[PROBLEM REQUIREMENTS] Only one number is expected here, namely how many lines of the entries below hold the string "tiempo".

[SUPPLIED RECORDS]
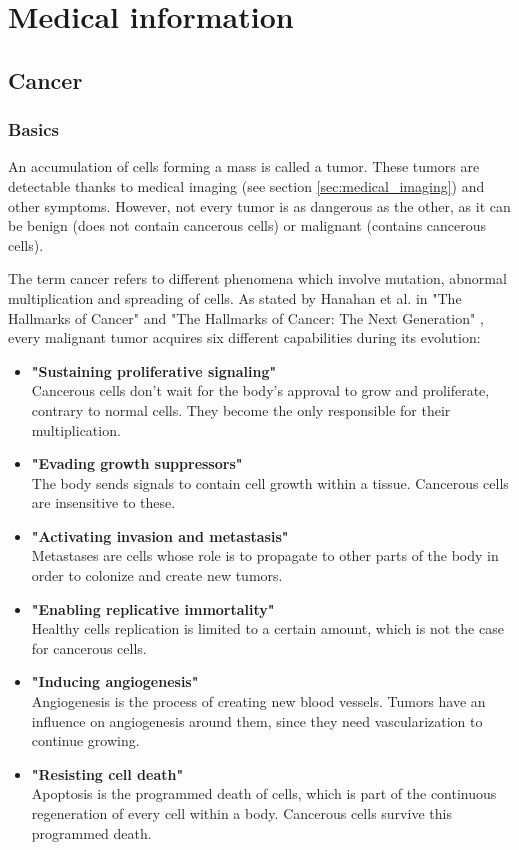 
\chapter{Medical information}
\label{ch:medical}

\section{Cancer}


\subsection{Basics}
An accumulation of cells forming a mass is called a tumor. These tumors are detectable thanks to medical imaging (see section \ref{sec:medical_imaging}) and other symptoms. However, not every tumor is as dangerous as the other, as it can be benign (does not contain cancerous cells) or malignant (contains cancerous cells).

The term cancer refers to different phenomena which involve mutation, abnormal multiplication and spreading of cells. As stated by Hanahan et al. in "The Hallmarks of Cancer" \cite{19} and "The Hallmarks of Cancer: The Next Generation" \cite{20}, every malignant tumor acquires six different capabilities during its evolution: 
\begin{itemize}
	\item \textbf{"Sustaining proliferative signaling"}\\ Cancerous cells don't wait for the body's approval to grow and proliferate, contrary to normal cells. They become the only responsible for their multiplication.
	\item \textbf{"Evading growth suppressors"}\\
The body sends signals to contain cell growth within a tissue. Cancerous cells are insensitive to these. 
	\item \textbf{"Activating invasion and metastasis"}\\
Metastases are cells whose role is to propagate to other parts of the body in order to colonize and create new tumors. 
	\item \textbf{"Enabling replicative immortality"}\\
Healthy cells replication is limited to a certain amount, which is not the case for cancerous cells. 
	\item \textbf{"Inducing angiogenesis"}
\\Angiogenesis is the process of creating new blood vessels. Tumors have an influence on angiogenesis around them, since they need vascularization to continue growing. 
	\item \textbf{"Resisting cell death"}
\\Apoptosis is the programmed death of cells, which is part of the continuous regeneration of every cell within a body. Cancerous cells survive this programmed death. 
	
\end{itemize}


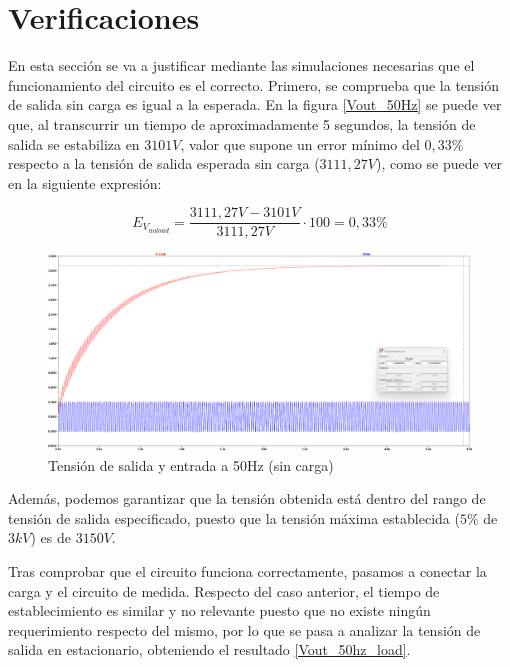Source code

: \section{Verificaciones}

En esta sección se va a justificar mediante las simulaciones necesarias que el funcionamiento del circuito es el correcto.
Primero, se comprueba que la tensión de salida sin carga es igual a la esperada. En la figura \ref{Vout_50Hz} se puede ver que, al transcurrir
un tiempo de aproximadamente 5 segundos, la tensión de salida se estabiliza en $3101V$, valor que supone un error mínimo del $0,33\%$
respecto a la tensión de salida esperada sin carga ($3111,27V$), como se puede ver en la siguiente expresión:

\begin{equation}
    E_{V_{noload}} = \frac{3111,27V - 3101V}{3111,27V} \cdot 100 = 0,33\%
\end{equation}

\begin{figure}[H]
    \centering
    \includegraphics[width=1\textwidth]{Imagenes_alvaro/Vout_50hz.png}
    \caption{Tensión de salida y entrada a 50Hz (sin carga)}
    \label{Vout_50hz}
\end{figure}

Además, podemos garantizar que la tensión obtenida está dentro del rango de tensión de salida especificado, puesto que la tensión máxima 
establecida ($5\%$ de $3kV$) es de $3150V$.

Tras comprobar que el circuito funciona correctamente, pasamos a conectar la carga y el circuito de medida.
Respecto del caso anterior, el tiempo de establecimiento es similar y no relevante puesto que no existe ningún requerimiento respecto del mismo, por lo que
se pasa a analizar la tensión de salida en estacionario, obteniendo el resultado \ref{Vout_50hz_load}.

[REPLY TO THE TASK] 2